WHAT TO WORK ON:
In the records below, find the line with "This test simply" and the line with "validation and authentication**". Print both exactly, along with every line between them, and no other line.

DATA PROVIDED:
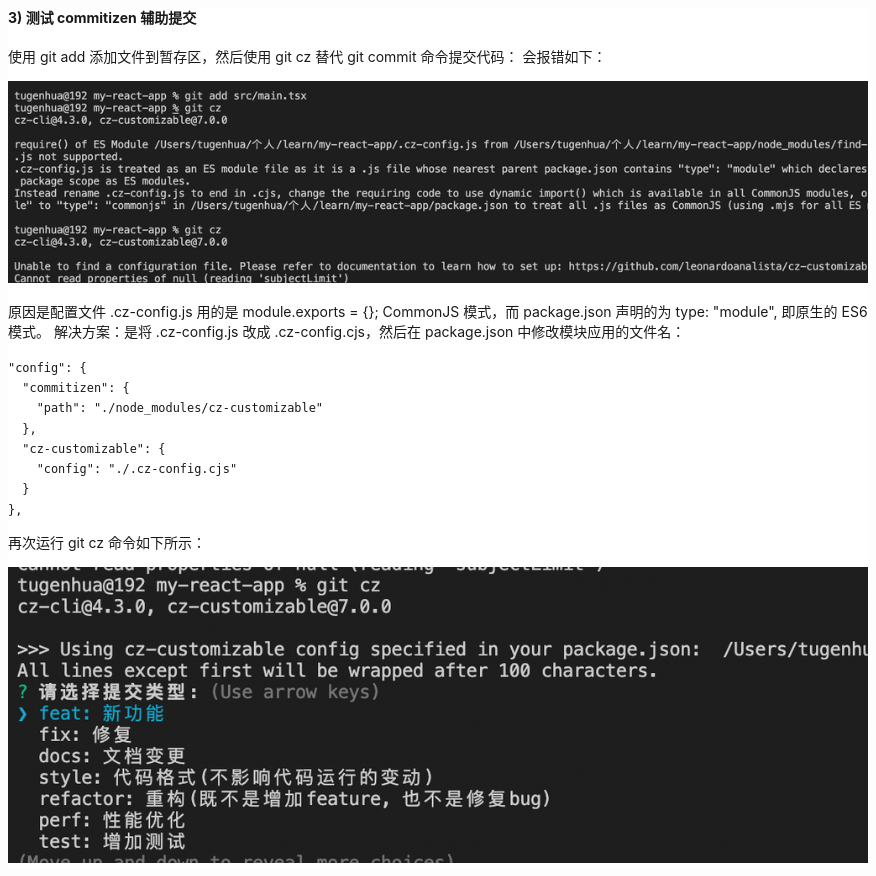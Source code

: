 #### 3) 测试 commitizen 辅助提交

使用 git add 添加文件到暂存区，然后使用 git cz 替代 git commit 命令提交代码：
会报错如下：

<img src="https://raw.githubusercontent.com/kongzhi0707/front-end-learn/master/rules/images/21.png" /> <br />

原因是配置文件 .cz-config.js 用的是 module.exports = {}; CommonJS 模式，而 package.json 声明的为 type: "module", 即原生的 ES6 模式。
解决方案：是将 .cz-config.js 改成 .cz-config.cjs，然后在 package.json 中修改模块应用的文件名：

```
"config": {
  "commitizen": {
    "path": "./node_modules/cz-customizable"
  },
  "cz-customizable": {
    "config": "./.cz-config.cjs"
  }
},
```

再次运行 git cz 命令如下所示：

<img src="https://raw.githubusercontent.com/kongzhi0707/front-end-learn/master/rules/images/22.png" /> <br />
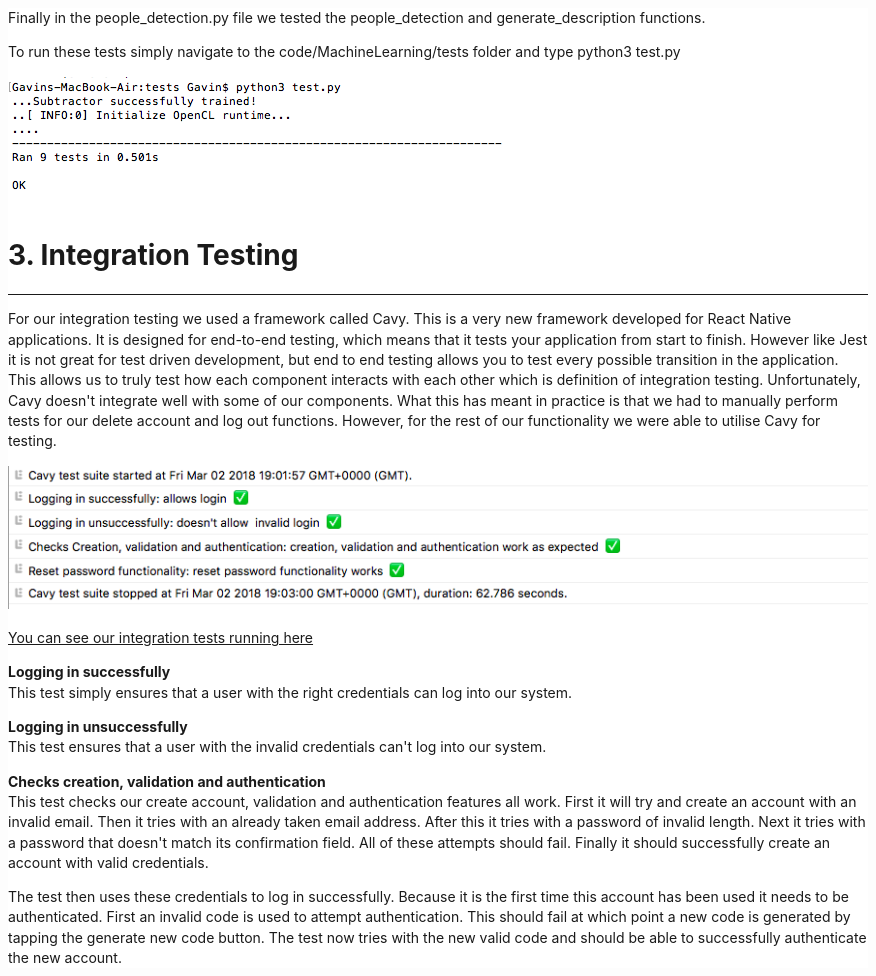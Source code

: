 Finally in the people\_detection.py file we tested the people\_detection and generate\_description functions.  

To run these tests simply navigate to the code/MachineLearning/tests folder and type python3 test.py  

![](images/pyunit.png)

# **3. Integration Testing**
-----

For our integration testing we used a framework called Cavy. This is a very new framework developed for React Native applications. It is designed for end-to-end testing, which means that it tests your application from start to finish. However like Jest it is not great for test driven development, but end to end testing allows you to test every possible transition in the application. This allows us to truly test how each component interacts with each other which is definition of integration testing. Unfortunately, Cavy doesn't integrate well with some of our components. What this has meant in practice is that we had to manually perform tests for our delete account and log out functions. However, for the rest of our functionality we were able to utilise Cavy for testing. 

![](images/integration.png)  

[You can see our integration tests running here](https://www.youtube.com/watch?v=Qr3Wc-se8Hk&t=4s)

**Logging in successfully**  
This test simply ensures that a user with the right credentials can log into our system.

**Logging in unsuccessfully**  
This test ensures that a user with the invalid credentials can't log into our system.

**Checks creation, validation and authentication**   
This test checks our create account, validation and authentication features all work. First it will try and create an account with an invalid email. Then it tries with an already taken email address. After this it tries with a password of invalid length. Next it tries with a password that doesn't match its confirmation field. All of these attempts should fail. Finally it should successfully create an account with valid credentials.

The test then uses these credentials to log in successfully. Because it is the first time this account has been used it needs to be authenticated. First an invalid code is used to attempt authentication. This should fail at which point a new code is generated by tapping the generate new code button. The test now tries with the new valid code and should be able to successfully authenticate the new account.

...

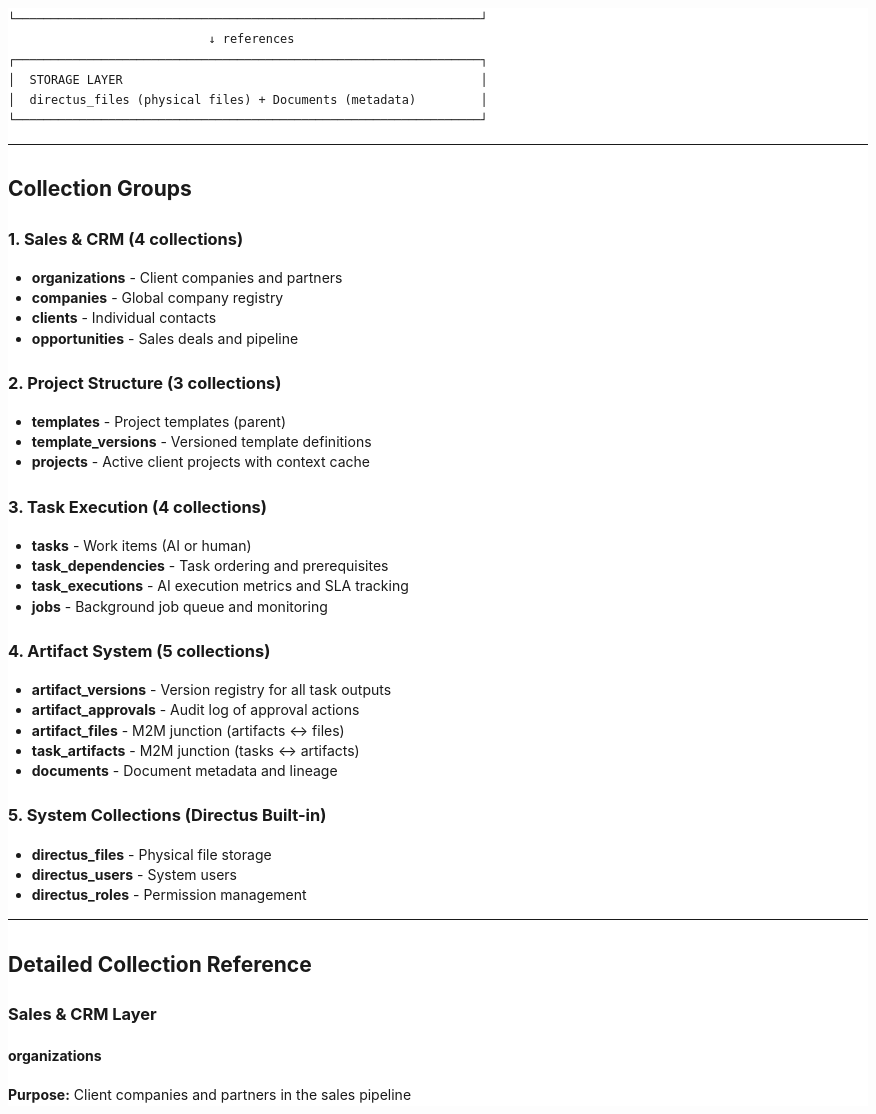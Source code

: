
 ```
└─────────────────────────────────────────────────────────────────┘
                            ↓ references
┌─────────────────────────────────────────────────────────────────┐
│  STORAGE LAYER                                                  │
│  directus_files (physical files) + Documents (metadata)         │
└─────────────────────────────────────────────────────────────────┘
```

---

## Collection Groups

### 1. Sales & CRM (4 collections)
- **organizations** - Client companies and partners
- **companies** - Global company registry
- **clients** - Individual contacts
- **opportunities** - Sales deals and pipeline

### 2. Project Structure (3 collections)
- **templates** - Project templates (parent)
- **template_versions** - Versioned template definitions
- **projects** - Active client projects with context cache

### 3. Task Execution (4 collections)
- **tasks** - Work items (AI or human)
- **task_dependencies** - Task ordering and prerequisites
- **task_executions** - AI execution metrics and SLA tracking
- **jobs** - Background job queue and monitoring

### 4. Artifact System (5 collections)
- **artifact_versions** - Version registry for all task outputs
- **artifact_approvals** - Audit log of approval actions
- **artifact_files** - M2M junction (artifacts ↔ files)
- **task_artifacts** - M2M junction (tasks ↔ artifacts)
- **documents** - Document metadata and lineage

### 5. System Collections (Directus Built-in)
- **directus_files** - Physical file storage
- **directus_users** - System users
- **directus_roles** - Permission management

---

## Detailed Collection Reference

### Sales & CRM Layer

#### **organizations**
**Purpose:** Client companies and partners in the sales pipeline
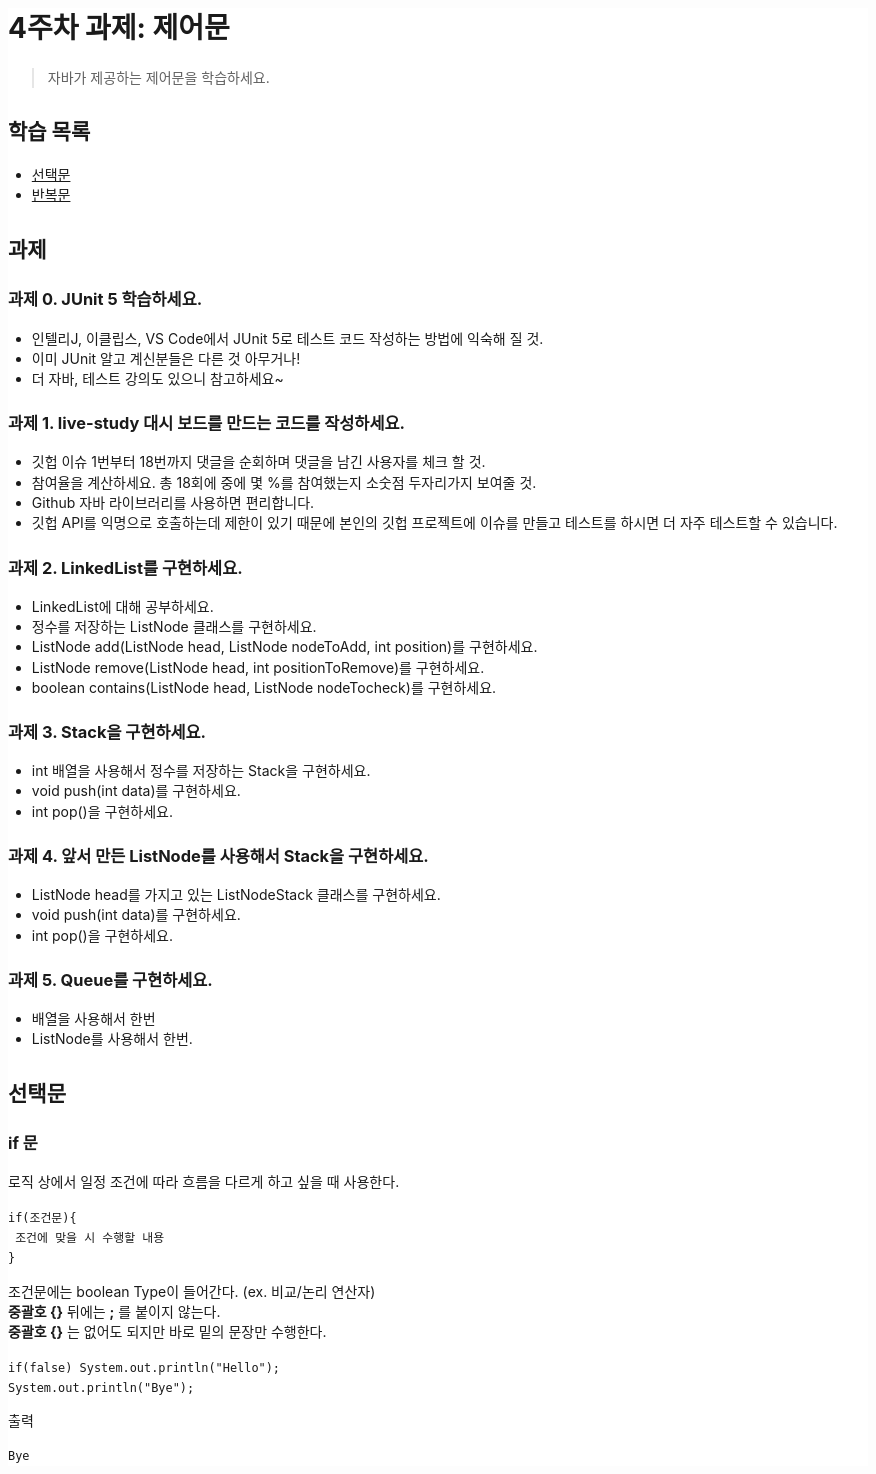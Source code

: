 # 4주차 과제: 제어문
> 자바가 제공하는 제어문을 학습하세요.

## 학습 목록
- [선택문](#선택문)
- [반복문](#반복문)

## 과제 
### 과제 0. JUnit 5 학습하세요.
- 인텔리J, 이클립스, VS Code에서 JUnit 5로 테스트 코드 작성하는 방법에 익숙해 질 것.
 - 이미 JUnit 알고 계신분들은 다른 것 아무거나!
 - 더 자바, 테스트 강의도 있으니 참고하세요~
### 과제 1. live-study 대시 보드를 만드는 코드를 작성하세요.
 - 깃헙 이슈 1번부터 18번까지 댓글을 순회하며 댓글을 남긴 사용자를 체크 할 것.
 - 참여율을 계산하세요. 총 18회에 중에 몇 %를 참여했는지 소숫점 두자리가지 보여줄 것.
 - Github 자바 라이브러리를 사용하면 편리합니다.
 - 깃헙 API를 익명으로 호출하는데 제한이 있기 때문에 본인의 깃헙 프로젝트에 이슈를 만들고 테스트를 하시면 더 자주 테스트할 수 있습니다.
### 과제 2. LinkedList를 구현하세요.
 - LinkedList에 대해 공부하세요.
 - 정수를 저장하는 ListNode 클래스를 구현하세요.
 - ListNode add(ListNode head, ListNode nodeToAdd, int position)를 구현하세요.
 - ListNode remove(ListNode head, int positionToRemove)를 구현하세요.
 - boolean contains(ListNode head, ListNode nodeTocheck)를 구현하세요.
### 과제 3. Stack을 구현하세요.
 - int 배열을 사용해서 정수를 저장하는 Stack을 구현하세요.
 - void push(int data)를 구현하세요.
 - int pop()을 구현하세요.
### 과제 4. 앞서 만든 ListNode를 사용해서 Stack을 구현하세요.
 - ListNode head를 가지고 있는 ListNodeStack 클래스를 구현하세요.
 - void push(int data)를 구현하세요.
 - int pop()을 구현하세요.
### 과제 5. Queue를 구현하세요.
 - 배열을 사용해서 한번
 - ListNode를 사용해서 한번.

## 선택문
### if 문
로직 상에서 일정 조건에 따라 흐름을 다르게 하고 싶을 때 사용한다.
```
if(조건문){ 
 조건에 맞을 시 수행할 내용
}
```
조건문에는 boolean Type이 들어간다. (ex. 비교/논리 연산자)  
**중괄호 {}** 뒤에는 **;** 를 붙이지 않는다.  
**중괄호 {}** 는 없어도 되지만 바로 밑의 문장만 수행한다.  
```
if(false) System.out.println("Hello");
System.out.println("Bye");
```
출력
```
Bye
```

==

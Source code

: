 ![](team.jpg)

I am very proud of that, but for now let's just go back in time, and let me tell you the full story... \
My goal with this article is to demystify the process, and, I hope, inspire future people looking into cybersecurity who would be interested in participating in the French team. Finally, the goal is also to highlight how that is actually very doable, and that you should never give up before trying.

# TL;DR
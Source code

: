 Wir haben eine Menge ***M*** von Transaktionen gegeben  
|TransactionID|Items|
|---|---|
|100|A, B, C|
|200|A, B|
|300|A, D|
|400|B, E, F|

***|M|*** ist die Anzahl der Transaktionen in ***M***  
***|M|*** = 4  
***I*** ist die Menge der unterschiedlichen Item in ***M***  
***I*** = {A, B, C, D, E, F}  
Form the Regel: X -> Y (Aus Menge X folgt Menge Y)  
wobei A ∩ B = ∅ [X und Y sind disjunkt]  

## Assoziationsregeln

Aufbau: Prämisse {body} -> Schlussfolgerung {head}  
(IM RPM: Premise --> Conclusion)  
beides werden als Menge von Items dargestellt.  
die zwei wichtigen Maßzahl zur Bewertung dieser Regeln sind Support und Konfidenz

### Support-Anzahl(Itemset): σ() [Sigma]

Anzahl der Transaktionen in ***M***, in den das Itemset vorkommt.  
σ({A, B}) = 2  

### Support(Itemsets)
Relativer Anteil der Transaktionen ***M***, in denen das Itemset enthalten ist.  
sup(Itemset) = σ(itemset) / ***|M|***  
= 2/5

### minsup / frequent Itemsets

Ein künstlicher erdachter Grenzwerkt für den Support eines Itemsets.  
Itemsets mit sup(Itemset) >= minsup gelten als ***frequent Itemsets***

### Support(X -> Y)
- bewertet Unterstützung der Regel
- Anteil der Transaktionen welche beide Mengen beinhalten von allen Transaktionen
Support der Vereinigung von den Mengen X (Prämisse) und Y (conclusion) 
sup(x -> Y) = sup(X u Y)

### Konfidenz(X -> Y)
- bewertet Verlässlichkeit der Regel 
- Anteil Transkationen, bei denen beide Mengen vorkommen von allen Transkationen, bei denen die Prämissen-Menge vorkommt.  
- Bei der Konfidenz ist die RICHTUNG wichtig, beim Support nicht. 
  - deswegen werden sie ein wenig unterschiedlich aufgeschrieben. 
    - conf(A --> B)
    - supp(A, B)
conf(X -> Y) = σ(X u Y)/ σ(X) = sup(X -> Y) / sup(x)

ANSWER:
This test simply ensures that a user with the right credentials can log into our system.

**Logging in unsuccessfully**  
This test ensures that a user with the invalid credentials can't log into our system.

**Checks creation, validation and authentication**   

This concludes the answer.